• Your task
In the entries below, find each line with the word "improntato" and return it.

Dataset items:
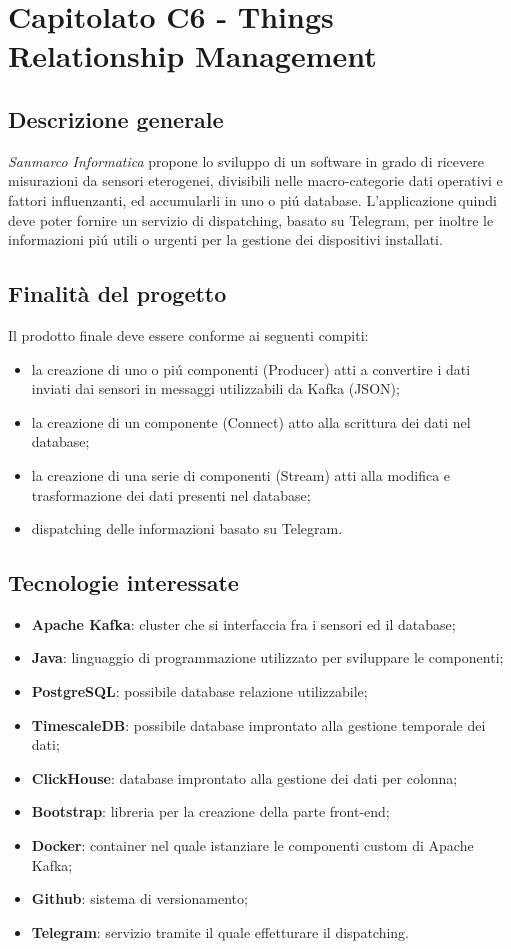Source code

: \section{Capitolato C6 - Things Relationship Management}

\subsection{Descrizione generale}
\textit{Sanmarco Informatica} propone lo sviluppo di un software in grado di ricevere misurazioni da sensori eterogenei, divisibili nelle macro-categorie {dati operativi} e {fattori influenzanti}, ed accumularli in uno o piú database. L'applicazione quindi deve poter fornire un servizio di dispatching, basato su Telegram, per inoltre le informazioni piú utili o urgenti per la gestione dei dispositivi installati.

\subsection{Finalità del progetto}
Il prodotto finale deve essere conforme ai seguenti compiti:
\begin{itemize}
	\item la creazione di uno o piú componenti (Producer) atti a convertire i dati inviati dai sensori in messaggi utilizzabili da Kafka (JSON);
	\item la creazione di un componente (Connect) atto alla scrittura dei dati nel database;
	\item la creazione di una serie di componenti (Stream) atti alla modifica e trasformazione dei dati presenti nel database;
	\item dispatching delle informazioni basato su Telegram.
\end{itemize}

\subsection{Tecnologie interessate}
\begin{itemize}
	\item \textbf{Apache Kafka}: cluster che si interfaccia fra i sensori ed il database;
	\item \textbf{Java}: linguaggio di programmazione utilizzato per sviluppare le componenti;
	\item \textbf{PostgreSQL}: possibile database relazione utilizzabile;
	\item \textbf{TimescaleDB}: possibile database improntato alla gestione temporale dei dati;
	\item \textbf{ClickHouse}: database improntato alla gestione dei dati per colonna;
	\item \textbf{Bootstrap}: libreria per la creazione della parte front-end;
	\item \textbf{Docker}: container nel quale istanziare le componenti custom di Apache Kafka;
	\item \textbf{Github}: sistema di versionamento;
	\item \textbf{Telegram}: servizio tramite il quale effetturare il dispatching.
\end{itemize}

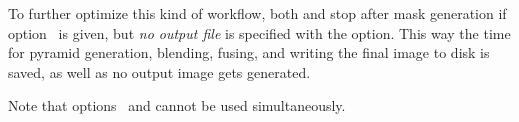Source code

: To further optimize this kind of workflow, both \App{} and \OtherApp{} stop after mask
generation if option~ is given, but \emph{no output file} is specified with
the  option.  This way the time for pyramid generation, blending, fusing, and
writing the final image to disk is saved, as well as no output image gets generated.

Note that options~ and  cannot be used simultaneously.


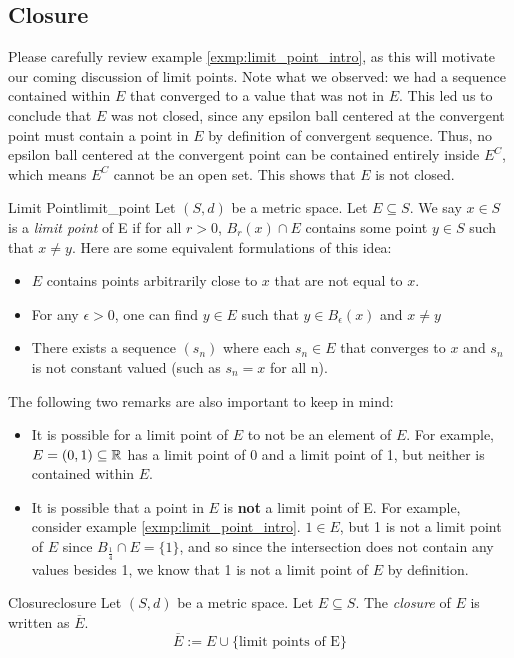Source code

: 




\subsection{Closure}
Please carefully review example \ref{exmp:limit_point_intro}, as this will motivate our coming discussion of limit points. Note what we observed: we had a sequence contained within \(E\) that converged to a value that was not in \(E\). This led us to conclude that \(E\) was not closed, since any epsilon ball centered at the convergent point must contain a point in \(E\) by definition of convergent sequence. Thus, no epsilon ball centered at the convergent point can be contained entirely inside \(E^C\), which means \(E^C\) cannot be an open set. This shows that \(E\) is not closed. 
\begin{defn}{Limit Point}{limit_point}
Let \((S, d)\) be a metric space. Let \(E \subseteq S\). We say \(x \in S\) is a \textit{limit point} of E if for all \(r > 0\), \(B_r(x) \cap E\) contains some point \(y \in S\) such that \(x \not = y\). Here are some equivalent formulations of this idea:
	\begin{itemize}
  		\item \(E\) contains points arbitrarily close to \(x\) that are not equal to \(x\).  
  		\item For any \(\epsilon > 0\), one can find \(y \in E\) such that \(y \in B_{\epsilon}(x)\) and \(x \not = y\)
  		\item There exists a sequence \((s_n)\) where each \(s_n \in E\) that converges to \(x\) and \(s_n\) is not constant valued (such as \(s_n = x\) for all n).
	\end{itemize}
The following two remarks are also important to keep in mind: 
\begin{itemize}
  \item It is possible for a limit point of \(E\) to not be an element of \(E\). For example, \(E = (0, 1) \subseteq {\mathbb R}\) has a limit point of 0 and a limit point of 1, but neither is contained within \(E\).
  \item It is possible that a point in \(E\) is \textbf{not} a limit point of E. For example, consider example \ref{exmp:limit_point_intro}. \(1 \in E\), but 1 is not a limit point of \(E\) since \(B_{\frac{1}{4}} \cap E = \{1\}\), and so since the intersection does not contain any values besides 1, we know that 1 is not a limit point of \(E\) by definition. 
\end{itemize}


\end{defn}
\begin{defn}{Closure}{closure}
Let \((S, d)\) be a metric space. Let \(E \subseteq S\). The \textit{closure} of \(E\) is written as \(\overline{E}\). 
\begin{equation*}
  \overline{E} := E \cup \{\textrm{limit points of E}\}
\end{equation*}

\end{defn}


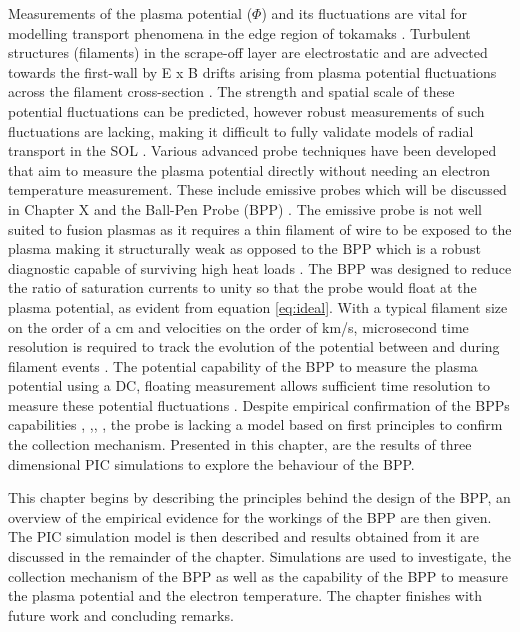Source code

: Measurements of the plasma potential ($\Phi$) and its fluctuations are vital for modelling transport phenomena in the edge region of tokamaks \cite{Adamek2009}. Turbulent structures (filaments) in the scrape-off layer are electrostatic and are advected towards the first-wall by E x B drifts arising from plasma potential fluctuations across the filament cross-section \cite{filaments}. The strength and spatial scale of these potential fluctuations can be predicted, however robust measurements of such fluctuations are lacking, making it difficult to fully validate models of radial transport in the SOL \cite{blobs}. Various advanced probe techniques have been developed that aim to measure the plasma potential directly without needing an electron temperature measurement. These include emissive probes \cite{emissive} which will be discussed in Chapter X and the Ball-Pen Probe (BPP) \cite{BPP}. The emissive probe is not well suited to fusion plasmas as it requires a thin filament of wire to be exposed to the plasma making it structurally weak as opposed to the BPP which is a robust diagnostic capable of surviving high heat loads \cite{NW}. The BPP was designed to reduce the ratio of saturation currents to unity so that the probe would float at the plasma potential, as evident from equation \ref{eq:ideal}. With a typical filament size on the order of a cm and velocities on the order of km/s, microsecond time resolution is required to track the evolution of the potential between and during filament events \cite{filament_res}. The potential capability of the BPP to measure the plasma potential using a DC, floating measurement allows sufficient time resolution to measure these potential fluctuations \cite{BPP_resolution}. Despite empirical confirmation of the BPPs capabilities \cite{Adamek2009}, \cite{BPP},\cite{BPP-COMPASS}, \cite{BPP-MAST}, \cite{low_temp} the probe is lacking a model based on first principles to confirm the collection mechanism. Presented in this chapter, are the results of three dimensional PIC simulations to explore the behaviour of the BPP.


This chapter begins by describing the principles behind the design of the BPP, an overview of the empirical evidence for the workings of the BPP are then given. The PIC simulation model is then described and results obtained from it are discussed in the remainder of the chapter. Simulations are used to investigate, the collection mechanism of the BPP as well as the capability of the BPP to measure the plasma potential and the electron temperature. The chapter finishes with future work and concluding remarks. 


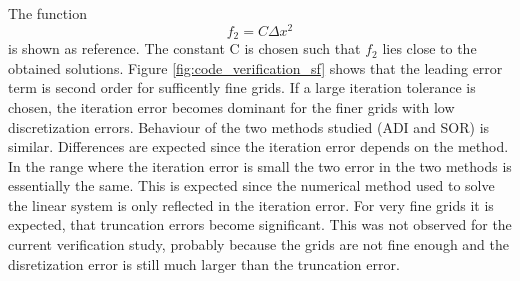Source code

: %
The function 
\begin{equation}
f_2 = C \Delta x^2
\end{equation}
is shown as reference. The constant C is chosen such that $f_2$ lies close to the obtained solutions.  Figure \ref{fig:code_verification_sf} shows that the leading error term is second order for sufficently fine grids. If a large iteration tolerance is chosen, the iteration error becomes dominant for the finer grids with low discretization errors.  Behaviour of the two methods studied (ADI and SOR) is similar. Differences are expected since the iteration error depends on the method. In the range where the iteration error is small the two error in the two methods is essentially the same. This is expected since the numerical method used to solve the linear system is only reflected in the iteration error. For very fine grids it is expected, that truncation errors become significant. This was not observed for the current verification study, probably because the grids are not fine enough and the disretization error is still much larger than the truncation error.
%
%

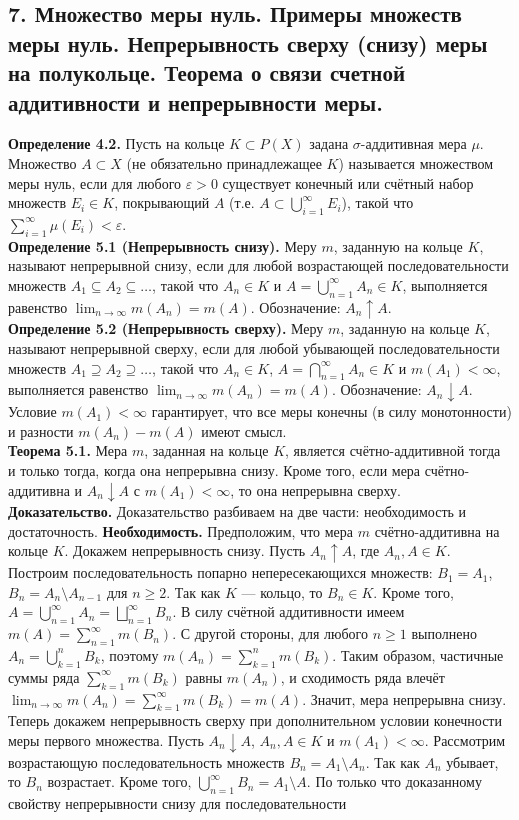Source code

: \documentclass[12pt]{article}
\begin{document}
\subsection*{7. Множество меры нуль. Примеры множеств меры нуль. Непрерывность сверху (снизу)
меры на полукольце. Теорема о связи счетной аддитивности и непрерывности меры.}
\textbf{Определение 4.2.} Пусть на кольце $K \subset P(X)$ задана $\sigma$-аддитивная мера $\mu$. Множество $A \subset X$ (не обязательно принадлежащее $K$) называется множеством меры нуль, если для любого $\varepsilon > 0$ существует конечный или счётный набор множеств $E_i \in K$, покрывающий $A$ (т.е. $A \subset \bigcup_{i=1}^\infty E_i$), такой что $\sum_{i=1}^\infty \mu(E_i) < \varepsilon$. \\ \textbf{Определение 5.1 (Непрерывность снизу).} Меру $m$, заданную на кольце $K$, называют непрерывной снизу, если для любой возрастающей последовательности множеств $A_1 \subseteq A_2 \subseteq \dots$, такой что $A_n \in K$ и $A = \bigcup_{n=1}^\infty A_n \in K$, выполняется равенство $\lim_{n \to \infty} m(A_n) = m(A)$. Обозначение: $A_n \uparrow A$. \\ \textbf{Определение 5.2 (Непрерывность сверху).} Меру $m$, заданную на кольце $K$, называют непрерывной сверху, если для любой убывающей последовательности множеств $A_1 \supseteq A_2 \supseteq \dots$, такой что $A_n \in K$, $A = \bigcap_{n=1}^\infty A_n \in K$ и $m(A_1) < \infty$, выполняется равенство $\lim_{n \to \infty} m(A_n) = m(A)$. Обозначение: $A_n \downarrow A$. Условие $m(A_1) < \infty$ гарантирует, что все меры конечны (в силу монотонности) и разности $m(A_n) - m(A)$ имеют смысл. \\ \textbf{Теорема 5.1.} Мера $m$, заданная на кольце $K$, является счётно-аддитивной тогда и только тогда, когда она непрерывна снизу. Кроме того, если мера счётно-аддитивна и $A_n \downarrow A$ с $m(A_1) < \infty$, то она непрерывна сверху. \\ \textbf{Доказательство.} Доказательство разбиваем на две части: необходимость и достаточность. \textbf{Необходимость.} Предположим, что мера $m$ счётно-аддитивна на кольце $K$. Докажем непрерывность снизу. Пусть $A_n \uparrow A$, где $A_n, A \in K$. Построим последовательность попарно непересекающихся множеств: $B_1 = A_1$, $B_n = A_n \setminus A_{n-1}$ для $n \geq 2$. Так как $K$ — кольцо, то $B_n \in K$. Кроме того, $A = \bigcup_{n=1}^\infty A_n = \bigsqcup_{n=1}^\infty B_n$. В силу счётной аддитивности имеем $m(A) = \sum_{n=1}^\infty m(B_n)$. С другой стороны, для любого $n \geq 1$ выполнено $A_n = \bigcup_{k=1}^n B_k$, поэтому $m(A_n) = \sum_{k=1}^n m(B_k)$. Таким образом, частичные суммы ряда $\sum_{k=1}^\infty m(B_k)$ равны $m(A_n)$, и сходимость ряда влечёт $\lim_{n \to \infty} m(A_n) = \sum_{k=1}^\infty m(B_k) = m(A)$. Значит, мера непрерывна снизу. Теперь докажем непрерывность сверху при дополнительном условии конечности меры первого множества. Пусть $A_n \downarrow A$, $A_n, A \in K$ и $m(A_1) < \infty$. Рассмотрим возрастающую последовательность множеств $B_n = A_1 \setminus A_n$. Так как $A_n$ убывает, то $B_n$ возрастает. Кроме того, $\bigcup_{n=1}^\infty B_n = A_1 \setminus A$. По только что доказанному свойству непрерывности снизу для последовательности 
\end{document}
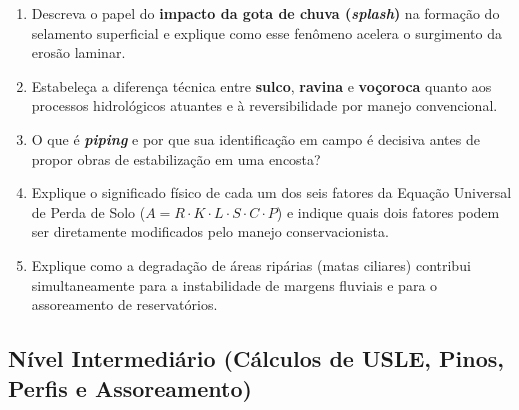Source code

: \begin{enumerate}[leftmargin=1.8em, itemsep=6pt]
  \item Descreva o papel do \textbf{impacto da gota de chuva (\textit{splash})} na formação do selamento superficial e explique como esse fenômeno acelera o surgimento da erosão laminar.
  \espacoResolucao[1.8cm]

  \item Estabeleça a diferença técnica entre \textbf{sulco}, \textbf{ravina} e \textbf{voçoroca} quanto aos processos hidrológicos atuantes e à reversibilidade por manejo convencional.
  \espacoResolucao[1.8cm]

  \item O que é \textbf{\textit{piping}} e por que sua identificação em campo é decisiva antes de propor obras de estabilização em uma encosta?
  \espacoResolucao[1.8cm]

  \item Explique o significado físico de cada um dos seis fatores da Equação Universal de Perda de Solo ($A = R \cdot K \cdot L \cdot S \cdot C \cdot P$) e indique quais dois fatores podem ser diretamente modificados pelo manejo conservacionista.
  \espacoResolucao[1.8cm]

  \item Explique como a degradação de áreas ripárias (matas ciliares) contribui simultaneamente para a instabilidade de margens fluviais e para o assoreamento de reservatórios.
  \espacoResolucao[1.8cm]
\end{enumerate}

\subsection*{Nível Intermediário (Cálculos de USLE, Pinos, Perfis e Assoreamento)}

• Solution for this exercise
	\item \textbf{TimescaleDB}: possibile database improntato alla gestione temporale dei dati;
	\item \textbf{ClickHouse}: database improntato alla gestione dei dati per colonna;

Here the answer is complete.